Cryptocurrencies have soared in popularity since 2008, with more than 1,000 in existence today and an aggregate value greater than the market capitalization of IBM. But we are highly doubtful whether they will ever become mainstream currencies. The need for companies and individuals to pay tax receipts in government-issued currency, and the potentially unlimited crypto-money supply, pose significant barriers to widespread adoption. We think the sharp rise in crypto-currency valuations in recent months is a speculative bubble.
But while we are doubtful cryptocurrencies will ever become a mainstream means of exchange, the underlying technology, blockchain, is likely to have a significant impact in industries ranging from finance to manufacturing, healthcare, and utilities. We estimate that blockchain could add as much as USD 300-400bn of annual economic value globally by 2027.

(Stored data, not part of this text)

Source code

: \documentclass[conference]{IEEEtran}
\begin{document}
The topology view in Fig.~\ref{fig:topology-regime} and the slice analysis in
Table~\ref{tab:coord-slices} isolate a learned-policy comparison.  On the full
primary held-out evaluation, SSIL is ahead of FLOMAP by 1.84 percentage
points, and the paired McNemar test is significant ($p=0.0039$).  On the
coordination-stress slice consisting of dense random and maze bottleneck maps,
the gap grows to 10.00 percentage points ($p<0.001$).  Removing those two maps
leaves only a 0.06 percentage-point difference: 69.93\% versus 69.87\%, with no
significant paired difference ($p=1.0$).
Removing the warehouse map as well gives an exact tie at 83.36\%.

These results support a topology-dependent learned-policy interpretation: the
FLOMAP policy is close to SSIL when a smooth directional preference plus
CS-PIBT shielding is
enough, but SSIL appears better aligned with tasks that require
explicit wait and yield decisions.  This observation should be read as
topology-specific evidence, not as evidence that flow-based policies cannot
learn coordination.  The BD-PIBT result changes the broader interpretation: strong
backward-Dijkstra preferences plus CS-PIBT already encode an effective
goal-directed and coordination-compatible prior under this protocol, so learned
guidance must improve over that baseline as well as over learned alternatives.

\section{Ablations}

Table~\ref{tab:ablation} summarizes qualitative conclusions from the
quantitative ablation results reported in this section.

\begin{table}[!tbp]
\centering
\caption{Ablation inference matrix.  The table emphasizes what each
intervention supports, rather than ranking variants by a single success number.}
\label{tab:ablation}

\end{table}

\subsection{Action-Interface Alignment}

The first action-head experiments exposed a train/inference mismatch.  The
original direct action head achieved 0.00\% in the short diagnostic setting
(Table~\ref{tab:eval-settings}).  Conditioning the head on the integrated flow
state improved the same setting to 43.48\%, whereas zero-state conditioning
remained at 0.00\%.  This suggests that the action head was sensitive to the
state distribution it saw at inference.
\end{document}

Investing in the blockchain wave is akin to investing in the internet in the mid-nineties. Blockchain could lead to significant disruptive technologies in the coming decade. But for the time being, technological shortcomings still need to be resolved, it remains unclear which specific applications will prove most useful/profitable, and actual revenue and profitability associated with the industry is currently limited. Despite these challenges, investors seeking long-term opportunities from blockchain technology can start to position in two broad groups: technology enablers – in software, semiconductors, and platforms; and early & successful adopters – in finance, manufacturing, healthcare, utilities, and the sharing economy.